Outside investors are buying up foreclosed properties in Oakland, California, at a rate that not only has Oakland residents uneasy, but has also raised national concerns about an unchecked transfer of wealth taking place in the country’s most distressed, disenfranchised communities.
Private investors nabbed 42 percent of more than 10,000 foreclosed properties in Oakland between 2007 and 2011, according to research released by the Oakland-based nonprofit Urban Strategies Council. Most of these properties, often acquired through cash transactions at either trustee sale auctions or directly from banks, are located in lower-income neighborhoods of color in the city that still feel the effects of predatory lending practices.
Such a rapid increase in investor activity has already resulted in higher rents and presents the potential for poor property maintenance and vacancies, says Urban Strategies housing and economic development coordinator Steve King, who adds that “increased competition from investor-speculators has effectively shut out many otherwise qualified residents from the opportunity to become homeowners.”
King argues that “owner-occupants should be prioritized over corporate interests in the disposition of distressed property portfolios.”

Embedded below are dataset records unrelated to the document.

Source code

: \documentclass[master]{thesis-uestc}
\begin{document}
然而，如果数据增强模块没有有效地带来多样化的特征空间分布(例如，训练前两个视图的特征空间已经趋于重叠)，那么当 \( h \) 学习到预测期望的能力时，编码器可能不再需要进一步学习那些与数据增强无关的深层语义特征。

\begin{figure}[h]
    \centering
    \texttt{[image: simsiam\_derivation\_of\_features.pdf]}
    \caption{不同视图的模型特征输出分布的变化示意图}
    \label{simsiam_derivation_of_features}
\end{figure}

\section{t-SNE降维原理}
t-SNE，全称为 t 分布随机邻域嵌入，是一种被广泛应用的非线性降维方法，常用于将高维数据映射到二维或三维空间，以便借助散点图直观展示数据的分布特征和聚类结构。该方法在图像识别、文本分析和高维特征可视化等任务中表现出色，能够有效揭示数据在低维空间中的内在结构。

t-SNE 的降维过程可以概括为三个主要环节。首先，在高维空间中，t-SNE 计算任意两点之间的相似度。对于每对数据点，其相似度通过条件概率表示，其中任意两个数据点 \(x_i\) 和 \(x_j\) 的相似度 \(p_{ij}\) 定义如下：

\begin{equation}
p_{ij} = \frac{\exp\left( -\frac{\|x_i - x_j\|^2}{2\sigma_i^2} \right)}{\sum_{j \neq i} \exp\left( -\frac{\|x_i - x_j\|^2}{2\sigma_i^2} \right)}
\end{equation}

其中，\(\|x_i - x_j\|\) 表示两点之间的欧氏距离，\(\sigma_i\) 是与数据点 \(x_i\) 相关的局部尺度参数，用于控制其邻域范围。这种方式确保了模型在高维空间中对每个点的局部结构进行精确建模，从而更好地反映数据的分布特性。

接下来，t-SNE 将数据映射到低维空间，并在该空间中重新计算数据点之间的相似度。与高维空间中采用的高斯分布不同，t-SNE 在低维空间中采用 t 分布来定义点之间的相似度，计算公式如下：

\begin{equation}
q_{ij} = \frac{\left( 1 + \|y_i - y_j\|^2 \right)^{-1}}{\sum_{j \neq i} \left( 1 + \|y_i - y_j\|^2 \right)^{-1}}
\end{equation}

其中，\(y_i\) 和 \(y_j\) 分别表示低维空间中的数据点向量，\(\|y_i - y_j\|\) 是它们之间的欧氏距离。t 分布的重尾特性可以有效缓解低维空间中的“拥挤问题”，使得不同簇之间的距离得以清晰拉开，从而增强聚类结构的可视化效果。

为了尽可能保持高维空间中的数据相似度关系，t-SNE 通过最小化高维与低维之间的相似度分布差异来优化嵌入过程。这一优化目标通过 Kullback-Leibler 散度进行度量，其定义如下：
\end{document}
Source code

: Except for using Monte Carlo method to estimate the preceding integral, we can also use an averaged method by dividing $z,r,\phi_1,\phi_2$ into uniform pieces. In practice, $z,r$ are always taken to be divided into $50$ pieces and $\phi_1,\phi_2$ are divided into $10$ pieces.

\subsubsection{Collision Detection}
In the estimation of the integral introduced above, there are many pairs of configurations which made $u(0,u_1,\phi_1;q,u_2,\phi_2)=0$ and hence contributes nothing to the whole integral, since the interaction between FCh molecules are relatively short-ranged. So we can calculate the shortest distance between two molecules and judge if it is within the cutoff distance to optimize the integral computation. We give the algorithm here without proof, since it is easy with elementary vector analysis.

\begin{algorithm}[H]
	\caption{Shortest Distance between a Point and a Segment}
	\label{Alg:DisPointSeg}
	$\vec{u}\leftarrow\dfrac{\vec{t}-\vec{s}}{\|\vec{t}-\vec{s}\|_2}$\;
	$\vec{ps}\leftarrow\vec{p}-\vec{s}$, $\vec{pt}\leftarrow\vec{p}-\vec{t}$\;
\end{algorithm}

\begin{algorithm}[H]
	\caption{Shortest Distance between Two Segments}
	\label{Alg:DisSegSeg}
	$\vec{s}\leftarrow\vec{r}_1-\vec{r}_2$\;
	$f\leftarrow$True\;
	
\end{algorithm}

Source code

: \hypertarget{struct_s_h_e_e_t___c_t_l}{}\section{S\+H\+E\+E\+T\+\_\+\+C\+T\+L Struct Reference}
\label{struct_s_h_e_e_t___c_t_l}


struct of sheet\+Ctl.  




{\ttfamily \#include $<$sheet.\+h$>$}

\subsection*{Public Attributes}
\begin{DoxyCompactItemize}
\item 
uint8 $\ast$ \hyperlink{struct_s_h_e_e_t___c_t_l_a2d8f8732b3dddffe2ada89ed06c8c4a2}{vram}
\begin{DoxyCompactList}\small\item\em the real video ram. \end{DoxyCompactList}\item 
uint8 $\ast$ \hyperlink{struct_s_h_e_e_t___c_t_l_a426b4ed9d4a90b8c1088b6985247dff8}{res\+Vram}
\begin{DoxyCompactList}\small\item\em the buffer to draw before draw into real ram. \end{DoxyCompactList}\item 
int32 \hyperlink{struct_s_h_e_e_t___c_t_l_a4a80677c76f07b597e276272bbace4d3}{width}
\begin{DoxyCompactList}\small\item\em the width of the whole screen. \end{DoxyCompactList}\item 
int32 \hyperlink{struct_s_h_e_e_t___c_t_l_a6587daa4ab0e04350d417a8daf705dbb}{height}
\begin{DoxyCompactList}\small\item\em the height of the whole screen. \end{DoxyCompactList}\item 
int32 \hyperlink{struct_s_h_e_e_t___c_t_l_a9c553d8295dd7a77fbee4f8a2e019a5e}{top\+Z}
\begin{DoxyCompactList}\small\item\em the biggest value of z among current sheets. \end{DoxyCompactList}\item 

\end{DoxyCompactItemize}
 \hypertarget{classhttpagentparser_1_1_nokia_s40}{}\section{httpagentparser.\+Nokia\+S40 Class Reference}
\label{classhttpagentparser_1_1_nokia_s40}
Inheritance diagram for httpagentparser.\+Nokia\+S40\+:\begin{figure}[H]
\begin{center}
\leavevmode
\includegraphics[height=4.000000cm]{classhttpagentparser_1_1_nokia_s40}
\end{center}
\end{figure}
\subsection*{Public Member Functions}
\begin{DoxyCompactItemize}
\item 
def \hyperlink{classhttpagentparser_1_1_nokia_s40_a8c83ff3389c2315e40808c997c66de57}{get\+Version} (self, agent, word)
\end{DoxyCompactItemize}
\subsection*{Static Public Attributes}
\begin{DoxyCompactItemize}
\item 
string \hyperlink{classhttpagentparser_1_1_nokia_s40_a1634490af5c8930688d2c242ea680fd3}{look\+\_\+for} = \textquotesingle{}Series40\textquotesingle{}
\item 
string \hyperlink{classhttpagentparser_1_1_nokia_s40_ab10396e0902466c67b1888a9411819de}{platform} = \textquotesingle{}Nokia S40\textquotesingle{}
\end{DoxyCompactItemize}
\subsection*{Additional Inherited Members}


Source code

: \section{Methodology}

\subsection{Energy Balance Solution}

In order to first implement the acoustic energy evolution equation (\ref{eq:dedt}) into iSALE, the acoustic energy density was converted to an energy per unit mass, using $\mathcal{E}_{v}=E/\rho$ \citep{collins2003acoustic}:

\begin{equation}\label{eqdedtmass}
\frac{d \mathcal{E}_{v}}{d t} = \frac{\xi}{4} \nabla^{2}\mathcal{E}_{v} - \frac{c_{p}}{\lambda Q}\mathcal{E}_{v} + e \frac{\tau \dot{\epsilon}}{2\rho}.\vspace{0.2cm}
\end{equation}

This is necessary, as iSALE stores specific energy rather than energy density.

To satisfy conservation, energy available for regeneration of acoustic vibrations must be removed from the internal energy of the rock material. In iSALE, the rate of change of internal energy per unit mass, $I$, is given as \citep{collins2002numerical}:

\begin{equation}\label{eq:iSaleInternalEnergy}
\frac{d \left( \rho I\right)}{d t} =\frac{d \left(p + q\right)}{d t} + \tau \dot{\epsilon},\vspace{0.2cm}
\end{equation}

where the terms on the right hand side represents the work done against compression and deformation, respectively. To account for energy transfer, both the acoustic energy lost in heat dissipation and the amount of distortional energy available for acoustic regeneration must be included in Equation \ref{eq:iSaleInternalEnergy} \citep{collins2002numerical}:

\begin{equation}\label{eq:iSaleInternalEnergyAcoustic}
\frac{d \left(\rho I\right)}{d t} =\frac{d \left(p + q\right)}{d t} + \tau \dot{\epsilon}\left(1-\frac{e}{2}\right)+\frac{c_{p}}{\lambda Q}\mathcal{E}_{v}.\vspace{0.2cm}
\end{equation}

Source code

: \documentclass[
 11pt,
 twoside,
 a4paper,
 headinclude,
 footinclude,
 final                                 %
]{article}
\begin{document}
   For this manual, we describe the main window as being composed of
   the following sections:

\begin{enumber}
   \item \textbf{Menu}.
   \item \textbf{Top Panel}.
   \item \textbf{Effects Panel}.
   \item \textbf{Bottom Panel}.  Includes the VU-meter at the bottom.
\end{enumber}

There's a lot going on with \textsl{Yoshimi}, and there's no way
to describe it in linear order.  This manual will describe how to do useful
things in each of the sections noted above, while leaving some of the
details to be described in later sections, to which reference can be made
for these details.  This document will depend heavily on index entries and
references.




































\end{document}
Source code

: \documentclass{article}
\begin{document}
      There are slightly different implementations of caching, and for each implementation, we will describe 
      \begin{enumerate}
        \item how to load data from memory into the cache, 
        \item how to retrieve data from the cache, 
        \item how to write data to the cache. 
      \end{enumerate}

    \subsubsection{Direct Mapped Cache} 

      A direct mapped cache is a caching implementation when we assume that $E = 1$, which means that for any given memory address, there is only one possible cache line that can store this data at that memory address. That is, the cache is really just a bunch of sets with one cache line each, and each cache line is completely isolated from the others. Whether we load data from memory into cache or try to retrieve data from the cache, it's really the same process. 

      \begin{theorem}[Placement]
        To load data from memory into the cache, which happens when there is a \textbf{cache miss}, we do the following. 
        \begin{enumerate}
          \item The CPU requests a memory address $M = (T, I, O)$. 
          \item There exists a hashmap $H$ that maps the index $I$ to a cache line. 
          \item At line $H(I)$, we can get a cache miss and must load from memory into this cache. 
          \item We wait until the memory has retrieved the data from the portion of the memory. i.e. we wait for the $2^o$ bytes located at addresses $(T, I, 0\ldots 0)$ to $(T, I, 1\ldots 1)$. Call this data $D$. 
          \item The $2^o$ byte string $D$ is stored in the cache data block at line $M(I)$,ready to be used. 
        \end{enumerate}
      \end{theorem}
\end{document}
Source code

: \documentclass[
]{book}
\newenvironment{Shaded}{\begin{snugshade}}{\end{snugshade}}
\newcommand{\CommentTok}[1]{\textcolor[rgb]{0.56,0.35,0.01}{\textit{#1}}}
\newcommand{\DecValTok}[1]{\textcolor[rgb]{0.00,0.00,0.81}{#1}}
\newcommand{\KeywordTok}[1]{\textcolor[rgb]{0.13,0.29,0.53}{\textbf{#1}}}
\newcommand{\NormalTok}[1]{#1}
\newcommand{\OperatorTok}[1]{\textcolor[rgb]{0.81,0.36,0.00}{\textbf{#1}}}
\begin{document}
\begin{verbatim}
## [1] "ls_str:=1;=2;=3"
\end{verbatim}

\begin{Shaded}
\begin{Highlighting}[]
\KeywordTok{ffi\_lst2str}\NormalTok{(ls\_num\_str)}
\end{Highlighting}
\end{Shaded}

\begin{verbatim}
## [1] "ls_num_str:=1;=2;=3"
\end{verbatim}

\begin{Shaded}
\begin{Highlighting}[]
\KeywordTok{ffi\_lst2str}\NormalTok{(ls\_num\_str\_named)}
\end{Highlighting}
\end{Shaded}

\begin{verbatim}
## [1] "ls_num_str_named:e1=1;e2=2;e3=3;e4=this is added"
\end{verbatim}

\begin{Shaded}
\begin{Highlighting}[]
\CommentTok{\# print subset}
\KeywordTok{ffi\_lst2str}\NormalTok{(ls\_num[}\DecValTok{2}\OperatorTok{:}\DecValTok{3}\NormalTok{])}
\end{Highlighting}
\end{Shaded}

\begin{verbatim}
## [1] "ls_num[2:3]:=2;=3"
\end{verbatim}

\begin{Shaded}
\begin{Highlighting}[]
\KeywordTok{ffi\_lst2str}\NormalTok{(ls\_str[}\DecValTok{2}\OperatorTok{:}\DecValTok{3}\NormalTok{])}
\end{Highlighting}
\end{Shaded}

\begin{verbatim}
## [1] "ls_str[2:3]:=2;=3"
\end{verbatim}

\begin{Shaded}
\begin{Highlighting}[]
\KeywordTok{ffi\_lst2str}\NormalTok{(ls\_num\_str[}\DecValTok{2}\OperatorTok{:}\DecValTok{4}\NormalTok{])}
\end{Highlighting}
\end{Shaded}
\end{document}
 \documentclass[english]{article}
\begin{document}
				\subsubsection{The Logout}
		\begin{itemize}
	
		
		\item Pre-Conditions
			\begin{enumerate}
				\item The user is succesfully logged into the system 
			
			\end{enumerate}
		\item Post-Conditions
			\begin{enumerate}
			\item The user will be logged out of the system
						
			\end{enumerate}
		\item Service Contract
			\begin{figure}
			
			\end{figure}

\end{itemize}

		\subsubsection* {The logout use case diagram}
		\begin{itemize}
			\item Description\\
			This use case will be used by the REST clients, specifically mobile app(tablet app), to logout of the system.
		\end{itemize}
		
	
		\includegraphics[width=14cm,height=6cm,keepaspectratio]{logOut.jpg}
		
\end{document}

How can we stem this tide? NHI senior fellow Alan Mallach suggests municipalities can take steps including compulsory landlord licensing programs and charging a one-time rental conversion fee when an investor buys a once-owner-occupied property. He also emphasizes the importance of incentivizing responsible landlords. (See The Great American Fire Sale.)
Oakland is already hard at work getting bank owners to improve their maintenance of vacant properties, as we’ll report on in the next issue of Shelterforce. Perhaps the next step will be taking action to influence who buys them.